Hope for Cancer Cure

Last week, the press and social media went afire with reports, first published in Jerusalem Post, that Israeli scientists think they might have found the first complete cure for cancer.

“We believe we will offer in a year’s time a complete cure for cancer,” said Dan Aridor, Chairman of the Board of Accelerated Evolution Biotechnologies Ltd. (AEBi). “Our cancer cure will be effective from day one, will last a duration of a few weeks, and will have no or minimal side-effects at a much lower cost than most other treatments on the market.”

AEBi founder and CEO Ilan Morad added that the company has concluded its first exploratory mice experiment, which inhibited human cancer cell growth and had no effect at all on healthy mice cells, in addition to several in-vitro trials.
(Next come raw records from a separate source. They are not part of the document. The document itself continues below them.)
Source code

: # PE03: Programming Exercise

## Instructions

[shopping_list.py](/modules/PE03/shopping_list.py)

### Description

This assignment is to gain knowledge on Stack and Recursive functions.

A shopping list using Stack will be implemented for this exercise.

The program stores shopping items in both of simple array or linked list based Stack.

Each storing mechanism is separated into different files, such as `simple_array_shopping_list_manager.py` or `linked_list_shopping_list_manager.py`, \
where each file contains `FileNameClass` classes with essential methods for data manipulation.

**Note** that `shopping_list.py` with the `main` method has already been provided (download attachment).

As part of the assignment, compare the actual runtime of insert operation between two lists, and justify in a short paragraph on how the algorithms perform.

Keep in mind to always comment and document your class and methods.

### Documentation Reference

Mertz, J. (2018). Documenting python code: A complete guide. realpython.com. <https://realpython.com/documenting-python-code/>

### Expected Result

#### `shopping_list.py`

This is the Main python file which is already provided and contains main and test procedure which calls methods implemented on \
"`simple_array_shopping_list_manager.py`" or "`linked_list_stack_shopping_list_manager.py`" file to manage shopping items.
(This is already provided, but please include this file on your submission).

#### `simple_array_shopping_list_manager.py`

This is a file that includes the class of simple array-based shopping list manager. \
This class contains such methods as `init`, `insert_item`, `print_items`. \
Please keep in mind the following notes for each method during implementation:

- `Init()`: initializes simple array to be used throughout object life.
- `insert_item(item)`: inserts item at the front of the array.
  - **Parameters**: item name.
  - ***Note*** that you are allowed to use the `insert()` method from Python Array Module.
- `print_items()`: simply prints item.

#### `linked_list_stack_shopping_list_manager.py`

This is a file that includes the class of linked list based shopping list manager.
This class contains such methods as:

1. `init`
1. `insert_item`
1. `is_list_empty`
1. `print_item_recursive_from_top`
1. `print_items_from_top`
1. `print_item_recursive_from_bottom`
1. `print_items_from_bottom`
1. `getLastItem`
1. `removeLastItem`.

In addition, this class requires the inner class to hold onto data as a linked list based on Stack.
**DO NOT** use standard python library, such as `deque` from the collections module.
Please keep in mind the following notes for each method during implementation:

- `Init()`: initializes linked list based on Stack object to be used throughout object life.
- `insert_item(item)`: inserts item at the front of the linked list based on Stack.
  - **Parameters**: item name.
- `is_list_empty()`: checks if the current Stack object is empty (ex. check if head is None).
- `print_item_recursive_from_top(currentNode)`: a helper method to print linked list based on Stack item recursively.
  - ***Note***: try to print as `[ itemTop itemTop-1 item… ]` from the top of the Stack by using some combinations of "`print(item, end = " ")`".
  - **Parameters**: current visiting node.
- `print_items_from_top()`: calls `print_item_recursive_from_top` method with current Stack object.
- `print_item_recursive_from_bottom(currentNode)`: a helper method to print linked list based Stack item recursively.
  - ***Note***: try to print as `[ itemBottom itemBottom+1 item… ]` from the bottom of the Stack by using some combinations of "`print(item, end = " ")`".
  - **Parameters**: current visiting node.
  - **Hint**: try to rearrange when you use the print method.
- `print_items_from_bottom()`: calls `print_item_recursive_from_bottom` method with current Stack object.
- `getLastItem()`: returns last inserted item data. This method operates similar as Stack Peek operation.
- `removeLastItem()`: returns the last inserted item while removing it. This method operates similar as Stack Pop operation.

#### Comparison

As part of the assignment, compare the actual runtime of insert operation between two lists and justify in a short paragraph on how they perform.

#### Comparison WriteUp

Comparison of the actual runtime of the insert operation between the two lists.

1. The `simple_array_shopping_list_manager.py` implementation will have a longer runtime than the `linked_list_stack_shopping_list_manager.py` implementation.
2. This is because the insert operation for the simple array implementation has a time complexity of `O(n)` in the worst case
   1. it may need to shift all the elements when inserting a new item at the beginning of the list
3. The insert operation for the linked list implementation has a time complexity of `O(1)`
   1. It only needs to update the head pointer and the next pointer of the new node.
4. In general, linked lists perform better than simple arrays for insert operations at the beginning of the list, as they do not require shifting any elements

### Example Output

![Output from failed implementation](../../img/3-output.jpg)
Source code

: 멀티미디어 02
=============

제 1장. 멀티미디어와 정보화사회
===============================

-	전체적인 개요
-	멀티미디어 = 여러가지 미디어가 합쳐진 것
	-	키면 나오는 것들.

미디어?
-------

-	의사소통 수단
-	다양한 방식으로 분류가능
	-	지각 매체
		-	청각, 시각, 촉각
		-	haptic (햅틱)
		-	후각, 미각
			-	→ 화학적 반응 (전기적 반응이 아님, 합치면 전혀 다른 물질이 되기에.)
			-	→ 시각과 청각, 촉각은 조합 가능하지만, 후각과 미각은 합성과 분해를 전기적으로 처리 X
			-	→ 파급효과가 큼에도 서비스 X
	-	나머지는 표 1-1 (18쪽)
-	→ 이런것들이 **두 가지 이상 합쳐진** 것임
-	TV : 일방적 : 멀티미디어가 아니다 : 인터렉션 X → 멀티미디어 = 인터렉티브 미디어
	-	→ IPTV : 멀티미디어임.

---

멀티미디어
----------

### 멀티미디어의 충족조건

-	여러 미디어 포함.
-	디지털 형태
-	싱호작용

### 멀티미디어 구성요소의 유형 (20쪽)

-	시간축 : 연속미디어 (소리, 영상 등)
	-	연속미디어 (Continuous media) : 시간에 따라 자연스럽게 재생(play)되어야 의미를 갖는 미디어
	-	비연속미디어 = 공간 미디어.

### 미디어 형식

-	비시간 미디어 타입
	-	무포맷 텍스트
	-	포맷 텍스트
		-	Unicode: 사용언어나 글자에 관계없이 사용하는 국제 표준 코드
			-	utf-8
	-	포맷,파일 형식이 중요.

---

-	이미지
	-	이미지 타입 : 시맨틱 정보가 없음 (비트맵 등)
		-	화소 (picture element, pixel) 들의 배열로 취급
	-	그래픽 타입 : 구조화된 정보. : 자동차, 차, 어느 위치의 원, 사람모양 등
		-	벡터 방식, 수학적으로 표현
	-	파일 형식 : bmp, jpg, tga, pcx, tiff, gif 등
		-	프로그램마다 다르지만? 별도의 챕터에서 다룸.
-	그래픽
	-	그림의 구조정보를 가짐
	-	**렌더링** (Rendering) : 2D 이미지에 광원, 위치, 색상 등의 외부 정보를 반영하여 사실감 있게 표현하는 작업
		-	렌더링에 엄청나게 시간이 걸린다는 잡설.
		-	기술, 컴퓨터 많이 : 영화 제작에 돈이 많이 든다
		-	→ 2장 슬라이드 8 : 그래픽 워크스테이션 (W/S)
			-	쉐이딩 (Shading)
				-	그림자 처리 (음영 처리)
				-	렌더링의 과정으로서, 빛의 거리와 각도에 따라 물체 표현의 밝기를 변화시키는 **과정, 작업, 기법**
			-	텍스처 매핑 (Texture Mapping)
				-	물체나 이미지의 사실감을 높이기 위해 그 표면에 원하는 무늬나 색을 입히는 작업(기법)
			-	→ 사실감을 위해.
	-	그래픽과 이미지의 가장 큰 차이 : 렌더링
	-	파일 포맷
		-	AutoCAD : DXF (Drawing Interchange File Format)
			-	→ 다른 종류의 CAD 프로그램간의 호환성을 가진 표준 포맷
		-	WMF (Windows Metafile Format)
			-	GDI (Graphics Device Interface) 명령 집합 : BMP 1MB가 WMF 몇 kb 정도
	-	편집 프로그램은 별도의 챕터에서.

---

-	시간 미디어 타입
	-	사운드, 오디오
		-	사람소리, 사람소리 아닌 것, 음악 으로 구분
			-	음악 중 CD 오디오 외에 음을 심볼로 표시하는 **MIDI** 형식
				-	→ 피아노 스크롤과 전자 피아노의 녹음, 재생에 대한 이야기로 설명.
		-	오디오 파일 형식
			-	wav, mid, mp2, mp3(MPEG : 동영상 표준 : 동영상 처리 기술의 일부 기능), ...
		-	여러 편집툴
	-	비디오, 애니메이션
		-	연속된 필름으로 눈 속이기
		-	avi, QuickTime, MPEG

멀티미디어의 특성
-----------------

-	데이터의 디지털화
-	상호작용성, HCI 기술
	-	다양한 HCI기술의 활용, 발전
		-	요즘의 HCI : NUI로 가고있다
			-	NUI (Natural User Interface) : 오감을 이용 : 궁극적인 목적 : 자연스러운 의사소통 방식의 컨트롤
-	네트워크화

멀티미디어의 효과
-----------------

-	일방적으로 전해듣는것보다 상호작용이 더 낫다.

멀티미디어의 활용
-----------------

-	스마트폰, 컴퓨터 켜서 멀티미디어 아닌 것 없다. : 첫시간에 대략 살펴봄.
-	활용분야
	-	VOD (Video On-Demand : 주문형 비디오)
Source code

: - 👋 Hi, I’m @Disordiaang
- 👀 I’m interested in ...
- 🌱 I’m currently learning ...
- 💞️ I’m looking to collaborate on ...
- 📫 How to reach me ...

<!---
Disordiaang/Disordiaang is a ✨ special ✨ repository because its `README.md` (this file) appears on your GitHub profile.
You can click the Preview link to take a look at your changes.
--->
When something sounds too good to be true, some skepticism is healthy. I can’t wait to read more about this research in peer-reviewed scientific journals, but I am not holding my breath until then. Predictably, many news outlets have expressed strong doubts on AEBi’s claimed breakthrough. Tempering excessive early enthusiasm for claimed cancer breakthroughs is an important function of the responsible press.

But Wired’s hatchet job is really over the line. According to a Wired writer, the story must be “both bogus and tragic” because it was enthusiastically covered by Fox News and “Pro-Trump twitter troll Jacob Wohl ... followed shortly by conservative political pundit Glenn Beck.” The writer even feels the need to emphasize that Jerusalem Post is a “centrist” newspaper.

Now, it seems needless to say that the political positions of those who are initially enthusiastic about a claimed cure for cancer have nothing -- nothing whatsoever -- to do with the plausibility of the claim, which can only be evaluated with scientific studies and clinical trials. But the fact that, in a story like this, a journalist emphasizes irrelevant things for political propaganda, tells me something very sad about portions of the media.

I am mostly skeptical, but I am really hoping that AEBi will prove me wrong.